Aşılama süreci ile ilgili yapılan eleştirileri değerlendiren Çelik, “Maalesef muhalefet partilerinden hala 3-4 maskeyi dağıtamadınız gibi gerçeklikle ilgisi olmayan, Türkiye’nin verdiği mücadelenin kalitesi ile ilgisi olmayan, tamamen bir saplantı ile ortaya koyulan bir takım eleştiriler görüyoruz. Türkiye bu konuda son derece başarılı bir şekilde bu mücadelesini sürdürüyor. Aşılama süreci büyük bir kapasite ile büyük bir sağlık organizasyonumuzun yeteneği ile yerine getiriliyor.
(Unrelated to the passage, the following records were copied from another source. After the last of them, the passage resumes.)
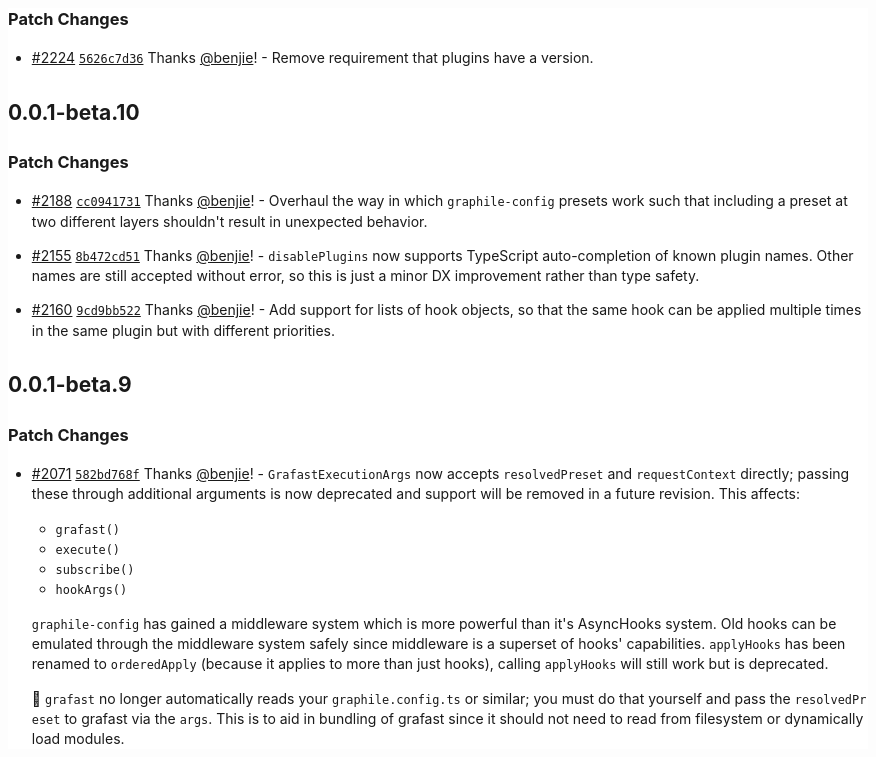 ### Patch Changes

- [#2224](https://github.com/graphile/crystal/pull/2224)
  [`5626c7d36`](https://github.com/graphile/crystal/commit/5626c7d3649285e11fe9857dfa319d2883d027eb)
  Thanks [@benjie](https://github.com/benjie)! - Remove requirement that plugins
  have a version.

## 0.0.1-beta.10

### Patch Changes

- [#2188](https://github.com/graphile/crystal/pull/2188)
  [`cc0941731`](https://github.com/graphile/crystal/commit/cc0941731a1679bc04ce7b7fd4254009bb5f1f62)
  Thanks [@benjie](https://github.com/benjie)! - Overhaul the way in which
  `graphile-config` presets work such that including a preset at two different
  layers shouldn't result in unexpected behavior.

- [#2155](https://github.com/graphile/crystal/pull/2155)
  [`8b472cd51`](https://github.com/graphile/crystal/commit/8b472cd51cd66d8227f9f2722d09c0a774792b0f)
  Thanks [@benjie](https://github.com/benjie)! - `disablePlugins` now supports
  TypeScript auto-completion of known plugin names. Other names are still
  accepted without error, so this is just a minor DX improvement rather than
  type safety.

- [#2160](https://github.com/graphile/crystal/pull/2160)
  [`9cd9bb522`](https://github.com/graphile/crystal/commit/9cd9bb5222a9f0398ee4b8bfa4f741b6de2a2192)
  Thanks [@benjie](https://github.com/benjie)! - Add support for lists of hook
  objects, so that the same hook can be applied multiple times in the same
  plugin but with different priorities.

## 0.0.1-beta.9

### Patch Changes

- [#2071](https://github.com/graphile/crystal/pull/2071)
  [`582bd768f`](https://github.com/graphile/crystal/commit/582bd768fec403ce3284f293b85b9fd86e4d3f40)
  Thanks [@benjie](https://github.com/benjie)! - `GrafastExecutionArgs` now
  accepts `resolvedPreset` and `requestContext` directly; passing these through
  additional arguments is now deprecated and support will be removed in a future
  revision. This affects:
  - `grafast()`
  - `execute()`
  - `subscribe()`
  - `hookArgs()`

  `graphile-config` has gained a middleware system which is more powerful than
  it's AsyncHooks system. Old hooks can be emulated through the middleware
  system safely since middleware is a superset of hooks' capabilities.
  `applyHooks` has been renamed to `orderedApply` (because it applies to more
  than just hooks), calling `applyHooks` will still work but is deprecated.

  🚨 `grafast` no longer automatically reads your `graphile.config.ts` or
  similar; you must do that yourself and pass the `resolvedPreset` to grafast
  via the `args`. This is to aid in bundling of grafast since it should not need
  to read from filesystem or dynamically load modules.
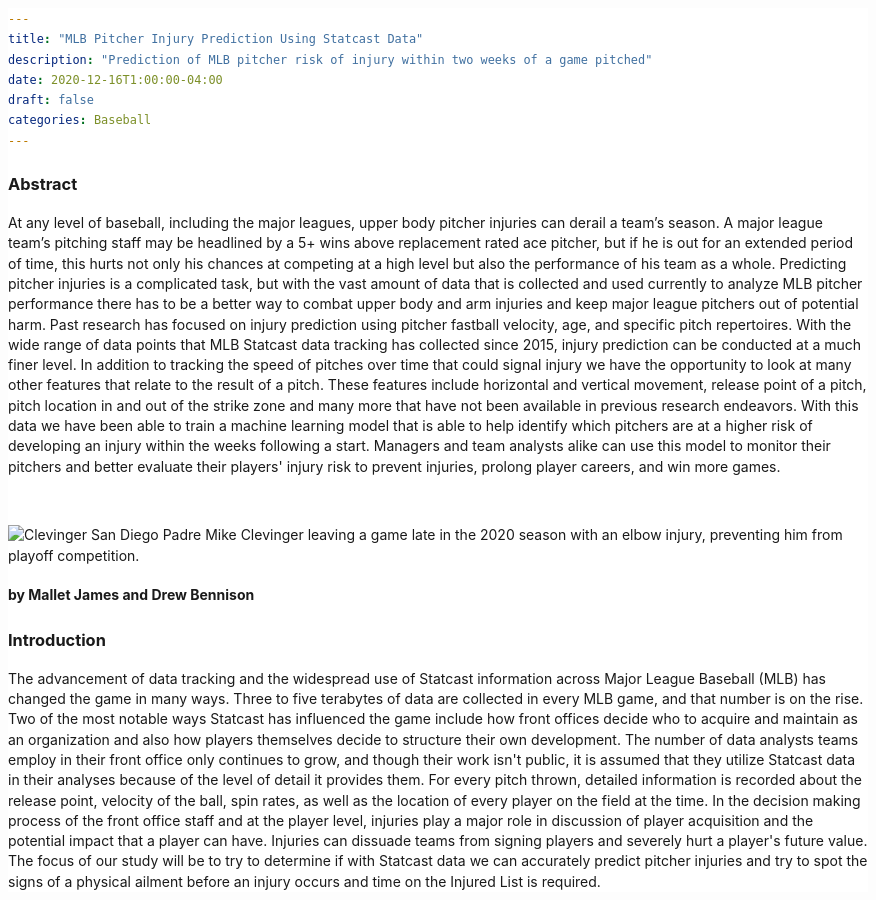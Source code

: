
 ```yaml
---
title: "MLB Pitcher Injury Prediction Using Statcast Data"
description: "Prediction of MLB pitcher risk of injury within two weeks of a game pitched"
date: 2020-12-16T1:00:00-04:00
draft: false
categories: Baseball
---
```


### Abstract
At any level of baseball, including the major leagues, upper body pitcher injuries can derail a team’s season. A major league team’s pitching staff may be headlined by a 5+ wins above replacement rated ace pitcher, but if he is out for an extended period of time, this hurts not only his chances at competing at a high level but also the performance of his team as a whole. Predicting pitcher injuries is a complicated task, but with the vast amount of data that is collected and used currently to analyze MLB pitcher performance there has to be a better way to combat upper body and arm injuries and keep major league pitchers out of potential harm. Past research has focused on injury prediction using pitcher fastball velocity, age, and specific pitch repertoires. With the wide range of data points that MLB Statcast data tracking has collected since 2015, injury prediction can be conducted at a much finer level. In addition to tracking the speed of pitches over time that could signal injury we have the opportunity to look at many other features that relate to the result of a pitch. These features include horizontal and vertical movement, release point of a pitch, pitch location in and out of the strike zone and many more that have not been available in previous research endeavors. With this data we have been able to train a machine learning model that is able to help identify which pitchers are at a higher risk of developing an injury within the weeks following a start. Managers and team analysts alike can use this model to monitor their pitchers and better evaluate their players' injury risk to prevent injuries, prolong player careers, and win more games.

&nbsp;

![Clevinger](https://i.imgur.com/uchd1kA.jpg)
San Diego Padre Mike Clevinger leaving a game late in the 2020 season with an elbow injury, preventing him from playoff competition.

#### by Mallet James and Drew Bennison

### Introduction
The advancement of data tracking and the widespread use of Statcast information across Major League Baseball (MLB) has changed the game in many ways. Three to five terabytes of data are collected in every MLB game, and that number is on the rise. Two of the most notable ways Statcast has influenced the game include how front offices decide who to acquire and maintain as an organization and also how players themselves decide to structure their own development. The number of data analysts teams employ in their front office only continues to grow, and though their work isn't public, it is assumed that they utilize Statcast data in their analyses because of the level of detail it provides them. For every pitch thrown, detailed information is recorded about the release point, velocity of the ball, spin rates, as well as the location of every player on the field at the time. In the decision making process of the front office staff and at the player level, injuries play a major role in discussion of player acquisition and the potential impact that a player can have. Injuries can dissuade teams from signing players and severely hurt a player's future value. The focus of our study will be to try to determine if with Statcast data we can accurately predict pitcher injuries and try to spot the signs of a physical ailment before an injury occurs and time on the Injured List is required.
Daha çok vatandaşımızı aşılayacağız” dedi.
Terör örgütlerinin kadın ve çocuk istismarcılığı konusundaki siciline yönelik yeterince çalışmanın yapılmadığı eleştirisinde bulunan Çelik, şunları söyledi:
* DEAŞ terör örgütünün aşağılık bir terör örgütü olarak Ezidi kadınları, başka yerlerdeki kadınları köle olarak satması gibi istismarcılık yanı sıra Türkiye’de çeşitli alanlarda raporlama yapılmasına rağmen en çok dikkatimizi çeken hususlardan bir tanesi, PKK’nın küçük yaştaki kız çocuklarını kaçırması, bunları birer askeri unsur haline getirmeye çalışması, üstelik hem kadın istismarcılığı hem çocuk istismarcılığı konusundaki sicili konusunda yeterince çalışmanın yapılmaması son derece dikkat çekicidir.
* 15 yaşına ulaşmamış çocukların herhangi bir şekilde çatışmaların tarafı yapılamayacağı, askeri unsur olarak kullanılamayacağı açık ve net bir şekilde belirtilmişken, PKK’nın bu ihlalleri sürekli yapmasına rağmen Türkiye’de bu konuda çalışan sivil toplum örgütlerinin yeterince güçlü raporlar ortaya koyamaması son derece üzüntü vericidir. Özellikle kadın istismarcılığı ve çocuk istismarcılığı konusunda terör örgütlerinin yaptığı insanlık dışı uygulamalar konusunda daha çok hassasiyet oluşturulması gerekiyor.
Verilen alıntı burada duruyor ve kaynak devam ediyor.